Start of Records
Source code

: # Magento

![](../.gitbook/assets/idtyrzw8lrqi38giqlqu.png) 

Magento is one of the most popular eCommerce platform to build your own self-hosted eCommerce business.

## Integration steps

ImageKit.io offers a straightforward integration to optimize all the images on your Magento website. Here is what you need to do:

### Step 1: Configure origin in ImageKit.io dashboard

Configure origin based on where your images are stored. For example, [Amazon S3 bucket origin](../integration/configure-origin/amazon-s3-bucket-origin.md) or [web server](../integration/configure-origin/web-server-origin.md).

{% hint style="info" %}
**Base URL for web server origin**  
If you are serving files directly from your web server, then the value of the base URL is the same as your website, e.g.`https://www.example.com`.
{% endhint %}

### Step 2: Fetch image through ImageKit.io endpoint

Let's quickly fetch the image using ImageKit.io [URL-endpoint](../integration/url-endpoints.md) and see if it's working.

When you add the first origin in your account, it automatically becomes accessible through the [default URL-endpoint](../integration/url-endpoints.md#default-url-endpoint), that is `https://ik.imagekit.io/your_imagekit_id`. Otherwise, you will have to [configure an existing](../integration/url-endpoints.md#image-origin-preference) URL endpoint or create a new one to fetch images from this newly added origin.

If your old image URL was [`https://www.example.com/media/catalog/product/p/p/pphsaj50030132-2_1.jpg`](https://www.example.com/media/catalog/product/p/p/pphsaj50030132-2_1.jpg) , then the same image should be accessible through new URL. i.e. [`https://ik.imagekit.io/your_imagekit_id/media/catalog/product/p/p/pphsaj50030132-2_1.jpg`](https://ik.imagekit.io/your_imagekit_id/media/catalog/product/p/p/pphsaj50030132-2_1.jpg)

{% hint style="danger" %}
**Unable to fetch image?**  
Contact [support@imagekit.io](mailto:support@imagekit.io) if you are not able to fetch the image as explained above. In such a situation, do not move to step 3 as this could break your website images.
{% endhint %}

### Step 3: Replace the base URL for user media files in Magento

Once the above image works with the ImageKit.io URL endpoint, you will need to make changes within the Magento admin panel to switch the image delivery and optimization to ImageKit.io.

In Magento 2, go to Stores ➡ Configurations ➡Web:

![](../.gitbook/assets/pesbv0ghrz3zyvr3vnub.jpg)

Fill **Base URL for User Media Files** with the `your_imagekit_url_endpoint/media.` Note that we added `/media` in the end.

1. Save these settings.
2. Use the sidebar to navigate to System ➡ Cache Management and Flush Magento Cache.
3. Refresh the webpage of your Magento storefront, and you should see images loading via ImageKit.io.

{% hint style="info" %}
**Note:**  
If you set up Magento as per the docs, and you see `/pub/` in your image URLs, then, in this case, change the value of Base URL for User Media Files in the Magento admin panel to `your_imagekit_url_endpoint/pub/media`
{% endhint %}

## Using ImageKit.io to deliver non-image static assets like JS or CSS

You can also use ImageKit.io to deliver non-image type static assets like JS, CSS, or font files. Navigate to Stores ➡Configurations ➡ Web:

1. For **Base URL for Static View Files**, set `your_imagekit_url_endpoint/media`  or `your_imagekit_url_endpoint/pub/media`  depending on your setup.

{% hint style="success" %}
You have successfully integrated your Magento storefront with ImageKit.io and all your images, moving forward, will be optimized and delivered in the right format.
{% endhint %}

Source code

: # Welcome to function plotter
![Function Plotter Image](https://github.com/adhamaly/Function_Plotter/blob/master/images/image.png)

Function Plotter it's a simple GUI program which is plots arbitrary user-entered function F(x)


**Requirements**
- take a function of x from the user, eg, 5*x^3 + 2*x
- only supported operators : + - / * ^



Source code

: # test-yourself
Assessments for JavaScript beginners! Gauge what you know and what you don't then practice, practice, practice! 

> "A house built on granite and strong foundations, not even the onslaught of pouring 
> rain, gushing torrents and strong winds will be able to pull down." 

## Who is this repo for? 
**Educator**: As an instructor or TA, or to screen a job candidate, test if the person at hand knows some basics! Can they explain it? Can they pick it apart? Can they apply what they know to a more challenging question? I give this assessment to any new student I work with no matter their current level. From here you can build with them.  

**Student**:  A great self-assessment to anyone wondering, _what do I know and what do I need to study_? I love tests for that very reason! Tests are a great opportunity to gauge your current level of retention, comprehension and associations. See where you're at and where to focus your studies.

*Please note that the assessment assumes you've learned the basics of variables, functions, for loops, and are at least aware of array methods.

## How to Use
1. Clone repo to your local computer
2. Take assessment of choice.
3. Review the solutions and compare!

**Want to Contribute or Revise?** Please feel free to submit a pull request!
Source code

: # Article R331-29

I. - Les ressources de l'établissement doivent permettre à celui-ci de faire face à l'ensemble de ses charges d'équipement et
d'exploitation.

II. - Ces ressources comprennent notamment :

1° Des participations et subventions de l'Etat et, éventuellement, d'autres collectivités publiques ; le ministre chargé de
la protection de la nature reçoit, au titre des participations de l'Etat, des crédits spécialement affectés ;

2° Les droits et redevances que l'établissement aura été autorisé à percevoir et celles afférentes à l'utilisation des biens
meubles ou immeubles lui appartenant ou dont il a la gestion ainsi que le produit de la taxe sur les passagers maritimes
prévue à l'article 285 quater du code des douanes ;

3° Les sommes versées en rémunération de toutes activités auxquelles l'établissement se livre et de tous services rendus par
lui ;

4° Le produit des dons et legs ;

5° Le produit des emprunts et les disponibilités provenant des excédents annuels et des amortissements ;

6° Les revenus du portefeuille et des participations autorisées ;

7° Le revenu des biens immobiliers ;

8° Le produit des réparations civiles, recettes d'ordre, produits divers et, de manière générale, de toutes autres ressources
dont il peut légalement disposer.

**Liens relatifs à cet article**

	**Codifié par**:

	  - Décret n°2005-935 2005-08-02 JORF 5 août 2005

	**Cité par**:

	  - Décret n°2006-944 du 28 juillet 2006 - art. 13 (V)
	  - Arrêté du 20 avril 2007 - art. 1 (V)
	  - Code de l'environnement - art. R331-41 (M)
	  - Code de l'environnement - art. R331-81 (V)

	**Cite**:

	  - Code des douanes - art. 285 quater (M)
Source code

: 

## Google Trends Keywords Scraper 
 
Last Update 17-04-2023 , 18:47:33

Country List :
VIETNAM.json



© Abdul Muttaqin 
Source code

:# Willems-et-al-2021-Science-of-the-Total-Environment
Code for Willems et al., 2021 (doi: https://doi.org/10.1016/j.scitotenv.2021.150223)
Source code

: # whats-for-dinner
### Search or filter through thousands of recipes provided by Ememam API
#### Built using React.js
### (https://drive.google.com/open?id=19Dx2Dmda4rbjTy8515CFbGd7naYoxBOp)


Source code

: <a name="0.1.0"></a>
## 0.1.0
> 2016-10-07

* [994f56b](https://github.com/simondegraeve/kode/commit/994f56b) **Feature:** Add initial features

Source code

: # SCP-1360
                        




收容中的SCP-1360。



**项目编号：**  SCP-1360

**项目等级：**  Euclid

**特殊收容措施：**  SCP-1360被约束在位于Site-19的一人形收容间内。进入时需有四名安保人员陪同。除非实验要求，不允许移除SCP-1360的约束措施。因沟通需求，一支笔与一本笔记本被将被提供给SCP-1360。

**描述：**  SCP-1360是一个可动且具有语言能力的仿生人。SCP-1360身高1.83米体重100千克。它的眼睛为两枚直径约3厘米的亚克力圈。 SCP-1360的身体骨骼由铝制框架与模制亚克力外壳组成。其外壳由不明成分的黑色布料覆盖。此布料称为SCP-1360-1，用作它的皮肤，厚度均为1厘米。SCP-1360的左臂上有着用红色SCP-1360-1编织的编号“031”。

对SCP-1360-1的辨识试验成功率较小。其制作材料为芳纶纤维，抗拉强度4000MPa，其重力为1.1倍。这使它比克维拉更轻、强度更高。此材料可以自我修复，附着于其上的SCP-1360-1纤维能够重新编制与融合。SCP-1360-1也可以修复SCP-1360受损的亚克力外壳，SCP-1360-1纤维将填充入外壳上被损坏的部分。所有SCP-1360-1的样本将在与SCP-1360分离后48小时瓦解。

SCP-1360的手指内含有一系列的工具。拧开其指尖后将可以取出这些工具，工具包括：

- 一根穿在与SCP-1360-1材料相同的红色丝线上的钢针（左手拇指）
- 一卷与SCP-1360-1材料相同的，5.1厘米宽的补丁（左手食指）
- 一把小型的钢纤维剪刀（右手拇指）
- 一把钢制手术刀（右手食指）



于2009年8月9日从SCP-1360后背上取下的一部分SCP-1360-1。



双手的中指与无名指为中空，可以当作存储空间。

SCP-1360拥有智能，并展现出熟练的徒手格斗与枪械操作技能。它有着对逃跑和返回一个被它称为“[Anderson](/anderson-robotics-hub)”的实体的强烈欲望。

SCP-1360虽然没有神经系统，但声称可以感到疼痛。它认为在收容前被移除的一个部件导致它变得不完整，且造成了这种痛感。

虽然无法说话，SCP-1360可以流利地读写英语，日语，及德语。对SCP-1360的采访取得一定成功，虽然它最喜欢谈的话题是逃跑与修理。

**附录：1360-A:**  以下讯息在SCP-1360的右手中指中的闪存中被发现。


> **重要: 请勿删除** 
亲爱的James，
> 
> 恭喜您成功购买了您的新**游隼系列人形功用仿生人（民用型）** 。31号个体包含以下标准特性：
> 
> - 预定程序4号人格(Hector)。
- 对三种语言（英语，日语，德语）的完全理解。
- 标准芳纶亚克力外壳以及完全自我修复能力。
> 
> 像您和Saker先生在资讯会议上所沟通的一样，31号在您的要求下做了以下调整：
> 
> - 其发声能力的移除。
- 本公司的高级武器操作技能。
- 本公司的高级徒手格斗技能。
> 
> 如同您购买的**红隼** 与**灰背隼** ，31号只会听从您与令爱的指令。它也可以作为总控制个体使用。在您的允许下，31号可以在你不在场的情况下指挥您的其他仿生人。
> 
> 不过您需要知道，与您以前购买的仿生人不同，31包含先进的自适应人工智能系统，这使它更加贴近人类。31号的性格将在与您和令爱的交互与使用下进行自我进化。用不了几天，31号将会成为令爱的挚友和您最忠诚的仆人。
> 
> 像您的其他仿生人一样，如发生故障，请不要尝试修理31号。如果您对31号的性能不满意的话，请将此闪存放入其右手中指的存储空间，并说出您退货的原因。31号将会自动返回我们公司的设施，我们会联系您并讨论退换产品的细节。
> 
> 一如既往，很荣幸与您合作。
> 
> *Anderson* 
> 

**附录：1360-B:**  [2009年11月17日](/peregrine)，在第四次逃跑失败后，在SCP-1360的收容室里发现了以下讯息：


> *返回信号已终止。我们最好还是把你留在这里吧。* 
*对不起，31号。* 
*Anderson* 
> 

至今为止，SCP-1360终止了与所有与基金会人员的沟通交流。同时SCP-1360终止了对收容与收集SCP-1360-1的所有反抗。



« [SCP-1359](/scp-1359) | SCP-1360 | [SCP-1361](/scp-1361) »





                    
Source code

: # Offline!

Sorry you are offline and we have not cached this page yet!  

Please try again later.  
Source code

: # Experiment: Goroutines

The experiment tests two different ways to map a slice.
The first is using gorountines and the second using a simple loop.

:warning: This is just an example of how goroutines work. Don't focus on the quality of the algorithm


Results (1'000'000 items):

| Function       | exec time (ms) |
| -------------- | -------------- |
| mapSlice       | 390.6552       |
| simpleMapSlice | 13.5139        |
End of Records
> [Exercise prompt]: Find the lines in the records that contain the word "need", then copy every one of them.

> [Output below]:
ImageKit.io offers a straightforward integration to optimize all the images on your Magento website. Here is what you need to do:
Once the above image works with the ImageKit.io URL endpoint, you will need to make changes within the Magento admin panel to switch the image delivery and optimization to ImageKit.io.
**Student**:  A great self-assessment to anyone wondering, _what do I know and what do I need to study_? I love tests for that very reason! Tests are a great opportunity to gauge your current level of retention, comprehension and associations. See where you're at and where to focus your studies.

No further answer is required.